## What the task requires
Transcribe every entry exactly, leaving out any pictures.
Top of Record excerpts
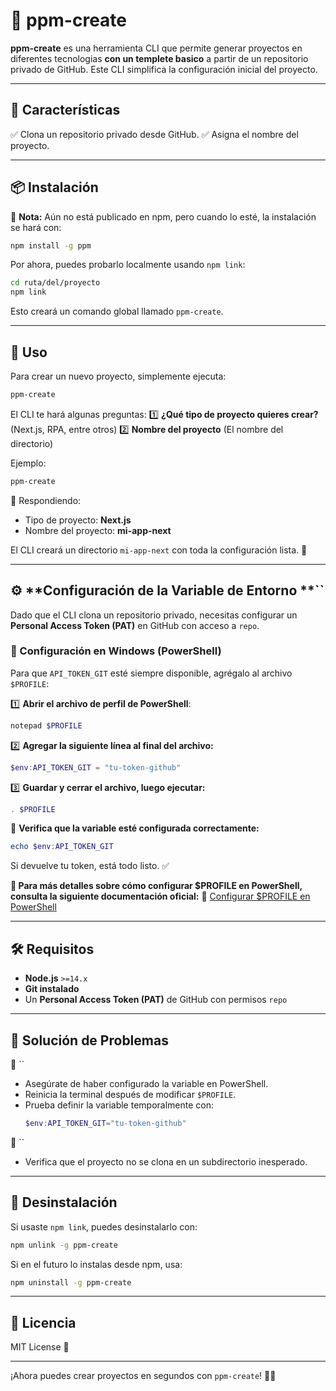 # 🚀 ppm-create

**ppm-create** es una herramienta CLI que permite generar proyectos en diferentes tecnologias **con un templete basico** a partir de un repositorio privado de GitHub. Este CLI simplifica la configuración inicial del proyecto.

---

## 📌 **Características**

✅ Clona un repositorio privado desde GitHub. ✅ Asigna el nombre del proyecto.

---

## 📦 **Instalación**

📌 **Nota:** Aún no está publicado en npm, pero cuando lo esté, la instalación se hará con:

```sh
npm install -g ppm
```

Por ahora, puedes probarlo localmente usando `npm link`:

```sh
cd ruta/del/proyecto
npm link
```

Esto creará un comando global llamado `ppm-create`.

---

## 🚀 **Uso**

Para crear un nuevo proyecto, simplemente ejecuta:

```sh
ppm-create
```

El CLI te hará algunas preguntas: 1️⃣ **¿Qué tipo de proyecto quieres crear?** (Next.js, RPA, entre otros) 2️⃣ **Nombre del proyecto** (El nombre del directorio)

Ejemplo:

```sh
ppm-create
```

📌 Respondiendo:

- Tipo de proyecto: **Next.js**
- Nombre del proyecto: **mi-app-next**

El CLI creará un directorio `mi-app-next` con toda la configuración lista. 🎉

---

## ⚙️ **Configuración de la Variable de Entorno **``

Dado que el CLI clona un repositorio privado, necesitas configurar un **Personal Access Token (PAT)** en GitHub con acceso a `repo`.

### **🔹 Configuración en Windows (PowerShell)**

Para que `API_TOKEN_GIT` esté siempre disponible, agrégalo al archivo `$PROFILE`:

1️⃣ **Abrir el archivo de perfil de PowerShell**:

```powershell
notepad $PROFILE
```

2️⃣ **Agregar la siguiente línea al final del archivo:**

```powershell
$env:API_TOKEN_GIT = "tu-token-github"
```

3️⃣ **Guardar y cerrar el archivo, luego ejecutar:**

```powershell
. $PROFILE
```

🔹 **Verifica que la variable esté configurada correctamente:**

```powershell
echo $env:API_TOKEN_GIT
```

Si devuelve tu token, está todo listo. ✅

**📖 Para más detalles sobre cómo configurar $PROFILE en PowerShell, consulta la siguiente documentación oficial:**
🔗 [Configurar $PROFILE en PowerShell](https://learn.microsoft.com/es-es/powershell/scripting/learn/shell/creating-profiles?view=powershell-7.4)

---

## 🛠 **Requisitos**

- **Node.js** `>=14.x`
- **Git instalado**
- Un **Personal Access Token (PAT)** de GitHub con permisos `repo`

---

## 📌 **Solución de Problemas**

🔹 ``

- Asegúrate de haber configurado la variable en PowerShell.
- Reinicia la terminal después de modificar `$PROFILE`.
- Prueba definir la variable temporalmente con:
  ```powershell
  $env:API_TOKEN_GIT="tu-token-github"
  ```

🔹 ``

- Verifica que el proyecto no se clona en un subdirectorio inesperado.

---

## 📌 **Desinstalación**

Si usaste `npm link`, puedes desinstalarlo con:

```sh
npm unlink -g ppm-create
```

Si en el futuro lo instalas desde npm, usa:

```sh
npm uninstall -g ppm-create
```

---

## 📜 **Licencia**

MIT License 📄

---

¡Ahora puedes crear proyectos en segundos con `ppm-create`! 🚀🔥

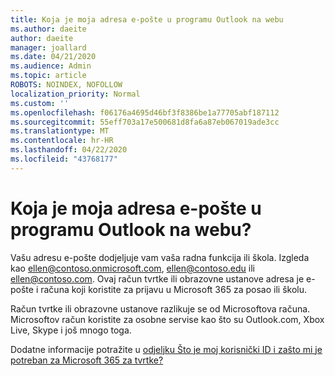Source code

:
 ```yaml
---
title: Koja je moja adresa e-pošte u programu Outlook na webu
ms.author: daeite
author: daeite
manager: joallard
ms.date: 04/21/2020
ms.audience: Admin
ms.topic: article
ROBOTS: NOINDEX, NOFOLLOW
localization_priority: Normal
ms.custom: ''
ms.openlocfilehash: f06176a4695d46bf3f8386be1a77705abf187112
ms.sourcegitcommit: 55eff703a17e500681d8fa6a87eb067019ade3cc
ms.translationtype: MT
ms.contentlocale: hr-HR
ms.lasthandoff: 04/22/2020
ms.locfileid: "43768177"
---
```

# <a name="what-is-my-email-address-in-outlook-on-the-web"></a>Koja je moja adresa e-pošte u programu Outlook na webu?

Vašu adresu e-pošte dodjeljuje vam vaša radna funkcija ili škola. Izgleda kao ellen@contoso.onmicrosoft.com, ellen@contoso.edu ili ellen@contoso.com. Ovaj račun tvrtke ili obrazovne ustanove adresa je e-pošte i računa koji koristite za prijavu u Microsoft 365 za posao ili školu.

Račun tvrtke ili obrazovne ustanove razlikuje se od Microsoftova računa. Microsoftov račun koristite za osobne servise kao što su Outlook.com, Xbox Live, Skype i još mnogo toga.

Dodatne informacije potražite u [odjeljku Što je moj korisnički ID i zašto mi je potreban za Microsoft 365 za tvrtke?](https://support.office.com/article/37da662b-5da6-4b56-a091-2731b2ecc8b4)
Bottom of Record excerpts
## Response for this exercise
 # 🚀 ppm-create

**ppm-create** es una herramienta CLI que permite generar proyectos en diferentes tecnologias **con un templete basico** a partir de un repositorio privado de GitHub. Este CLI simplifica la configuración inicial del proyecto.

---

## 📌 **Características**

✅ Clona un repositorio privado desde GitHub. ✅ Asigna el nombre del proyecto.

---

## 📦 **Instalación**

📌 **Nota:** Aún no está publicado en npm, pero cuando lo esté, la instalación se hará con:

```sh
npm install -g ppm
```

Por ahora, puedes probarlo localmente usando `npm link`:

```sh
cd ruta/del/proyecto
npm link
```

Esto creará un comando global llamado `ppm-create`.

---

## 🚀 **Uso**

Para crear un nuevo proyecto, simplemente ejecuta:

```sh
ppm-create
```

El CLI te hará algunas preguntas: 1️⃣ **¿Qué tipo de proyecto quieres crear?** (Next.js, RPA, entre otros) 2️⃣ **Nombre del proyecto** (El nombre del directorio)

Ejemplo:

```sh
ppm-create
```

📌 Respondiendo:

- Tipo de proyecto: **Next.js**
- Nombre del proyecto: **mi-app-next**

El CLI creará un directorio `mi-app-next` con toda la configuración lista. 🎉

---

## ⚙️ **Configuración de la Variable de Entorno **``

Dado que el CLI clona un repositorio privado, necesitas configurar un **Personal Access Token (PAT)** en GitHub con acceso a `repo`.

### **🔹 Configuración en Windows (PowerShell)**

Para que `API_TOKEN_GIT` esté siempre disponible, agrégalo al archivo `$PROFILE`:

1️⃣ **Abrir el archivo de perfil de PowerShell**:

```powershell
notepad $PROFILE
```

2️⃣ **Agregar la siguiente línea al final del archivo:**

```powershell
$env:API_TOKEN_GIT = "tu-token-github"
```

3️⃣ **Guardar y cerrar el archivo, luego ejecutar:**

```powershell
. $PROFILE
```

🔹 **Verifica que la variable esté configurada correctamente:**

```powershell
echo $env:API_TOKEN_GIT
```

Si devuelve tu token, está todo listo. ✅

**📖 Para más detalles sobre cómo configurar $PROFILE en PowerShell, consulta la siguiente documentación oficial:**
🔗 [Configurar $PROFILE en PowerShell](https://learn.microsoft.com/es-es/powershell/scripting/learn/shell/creating-profiles?view=powershell-7.4)

---

## 🛠 **Requisitos**

- **Node.js** `>=14.x`
- **Git instalado**
- Un **Personal Access Token (PAT)** de GitHub con permisos `repo`

---

## 📌 **Solución de Problemas**

🔹 ``

- Asegúrate de haber configurado la variable en PowerShell.
- Reinicia la terminal después de modificar `$PROFILE`.
- Prueba definir la variable temporalmente con:
  ```powershell
  $env:API_TOKEN_GIT="tu-token-github"
  ```

🔹 ``

- Verifica que el proyecto no se clona en un subdirectorio inesperado.

---

## 📌 **Desinstalación**

Si usaste `npm link`, puedes desinstalarlo con:

```sh
npm unlink -g ppm-create
```

Si en el futuro lo instalas desde npm, usa:

```sh
npm uninstall -g ppm-create
```

---

## 📜 **Licencia**

MIT License 📄

---

¡Ahora puedes crear proyectos en segundos con `ppm-create`! 🚀🔥

Source code

:
 ```yaml
---
title: Koja je moja adresa e-pošte u programu Outlook na webu
ms.author: daeite
author: daeite
manager: joallard
ms.date: 04/21/2020
ms.audience: Admin
ms.topic: article
ROBOTS: NOINDEX, NOFOLLOW
localization_priority: Normal
ms.custom: ''
ms.openlocfilehash: f06176a4695d46bf3f8386be1a77705abf187112
ms.sourcegitcommit: 55eff703a17e500681d8fa6a87eb067019ade3cc
ms.translationtype: MT
ms.contentlocale: hr-HR
ms.lasthandoff: 04/22/2020
ms.locfileid: "43768177"
---
```

# <a name="what-is-my-email-address-in-outlook-on-the-web"></a>Koja je moja adresa e-pošte u programu Outlook na webu?

Vašu adresu e-pošte dodjeljuje vam vaša radna funkcija ili škola. Izgleda kao ellen@contoso.onmicrosoft.com, ellen@contoso.edu ili ellen@contoso.com. Ovaj račun tvrtke ili obrazovne ustanove adresa je e-pošte i računa koji koristite za prijavu u Microsoft 365 za posao ili školu.

Račun tvrtke ili obrazovne ustanove razlikuje se od Microsoftova računa. Microsoftov račun koristite za osobne servise kao što su Outlook.com, Xbox Live, Skype i još mnogo toga.

Dodatne informacije potražite u [odjeljku Što je moj korisnički ID i zašto mi je potreban za Microsoft 365 za tvrtke?](https://support.office.com/article/37da662b-5da6-4b56-a091-2731b2ecc8b4)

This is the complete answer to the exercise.